* **About this exercise**
What you return should match the data below exactly, with no pictures in it.
-------- Input for this task --------
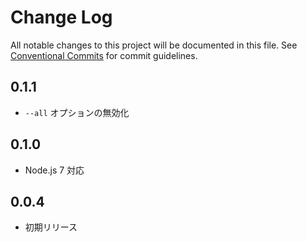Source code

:# Change Log

All notable changes to this project will be documented in this file.
See [Conventional Commits](https://conventionalcommits.org) for commit guidelines.

## 0.1.1
* `--all` オプションの無効化

## 0.1.0
* Node.js 7 対応

## 0.0.4
* 初期リリース
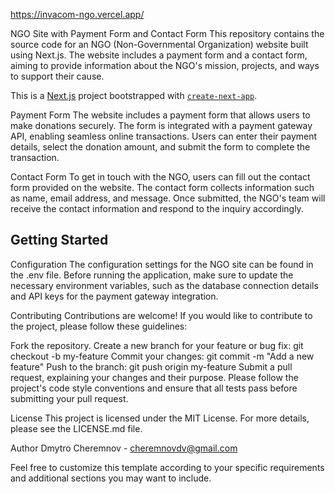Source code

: https://invacom-ngo.vercel.app/

NGO Site with Payment Form and Contact Form
This repository contains the source code for an NGO (Non-Governmental Organization) website built using Next.js. The website includes a payment form and a contact form, aiming to provide information about the NGO's mission, projects, and ways to support their cause.

This is a [Next.js](https://nextjs.org/) project bootstrapped with [`create-next-app`](https://github.com/vercel/next.js/tree/canary/packages/create-next-app).


Payment Form
The website includes a payment form that allows users to make donations securely. The form is integrated with a payment gateway API, enabling seamless online transactions. Users can enter their payment details, select the donation amount, and submit the form to complete the transaction.

Contact Form
To get in touch with the NGO, users can fill out the contact form provided on the website. The contact form collects information such as name, email address, and message. Once submitted, the NGO's team will receive the contact information and respond to the inquiry accordingly.
## Getting Started

Configuration
The configuration settings for the NGO site can be found in the .env file. Before running the application, make sure to update the necessary environment variables, such as the database connection details and API keys for the payment gateway integration.

Contributing
Contributions are welcome! If you would like to contribute to the project, please follow these guidelines:

Fork the repository.
Create a new branch for your feature or bug fix: git checkout -b my-feature
Commit your changes: git commit -m "Add a new feature"
Push to the branch: git push origin my-feature
Submit a pull request, explaining your changes and their purpose.
Please follow the project's code style conventions and ensure that all tests pass before submitting your pull request.

License
This project is licensed under the MIT License. For more details, please see the LICENSE.md file.

Author
Dmytro Cheremnov - cheremnovdv@gmail.com


Feel free to customize this template according to your specific requirements and additional sections you may want to include.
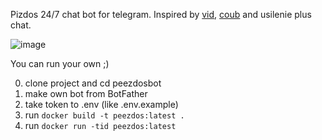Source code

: Pizdos 24/7 chat bot for telegram. Inspired by [vid](https://youtu.be/TxmXyfQLoN8), [coub](https://coub.com/view/1io9et) and usilenie plus chat.

![image](https://botayhard.space/peezdos.jpg)

You can run your own ;)

0. clone project and cd peezdosbot
1. make own bot from BotFather
2. take token to .env (like .env.example)
3. run `docker build -t peezdos:latest .`
4. run `docker run -tid peezdos:latest`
--------
* **Answer to the exercise**
Source code

:# Change Log

All notable changes to this project will be documented in this file.
See [Conventional Commits](https://conventionalcommits.org) for commit guidelines.

## 0.1.1
* `--all` オプションの無効化

## 0.1.0
* Node.js 7 対応

## 0.0.4
* 初期リリース
Source code

: https://invacom-ngo.vercel.app/

NGO Site with Payment Form and Contact Form
This repository contains the source code for an NGO (Non-Governmental Organization) website built using Next.js. The website includes a payment form and a contact form, aiming to provide information about the NGO's mission, projects, and ways to support their cause.

This is a [Next.js](https://nextjs.org/) project bootstrapped with [`create-next-app`](https://github.com/vercel/next.js/tree/canary/packages/create-next-app).


Payment Form
The website includes a payment form that allows users to make donations securely. The form is integrated with a payment gateway API, enabling seamless online transactions. Users can enter their payment details, select the donation amount, and submit the form to complete the transaction.

Contact Form
To get in touch with the NGO, users can fill out the contact form provided on the website. The contact form collects information such as name, email address, and message. Once submitted, the NGO's team will receive the contact information and respond to the inquiry accordingly.
## Getting Started

Configuration
The configuration settings for the NGO site can be found in the .env file. Before running the application, make sure to update the necessary environment variables, such as the database connection details and API keys for the payment gateway integration.

Contributing
Contributions are welcome! If you would like to contribute to the project, please follow these guidelines:

Fork the repository.
Create a new branch for your feature or bug fix: git checkout -b my-feature
Commit your changes: git commit -m "Add a new feature"
Push to the branch: git push origin my-feature
Submit a pull request, explaining your changes and their purpose.
Please follow the project's code style conventions and ensure that all tests pass before submitting your pull request.

License
This project is licensed under the MIT License. For more details, please see the LICENSE.md file.

Author
Dmytro Cheremnov - cheremnovdv@gmail.com


Feel free to customize this template according to your specific requirements and additional sections you may want to include.
Source code

: Pizdos 24/7 chat bot for telegram. Inspired by [vid](https://youtu.be/TxmXyfQLoN8), [coub](https://coub.com/view/1io9et) and usilenie plus chat.

![image](https://botayhard.space/peezdos.jpg)

You can run your own ;)

0. clone project and cd peezdosbot
1. make own bot from BotFather
2. take token to .env (like .env.example)
3. run `docker build -t peezdos:latest .`
4. run `docker run -tid peezdos:latest`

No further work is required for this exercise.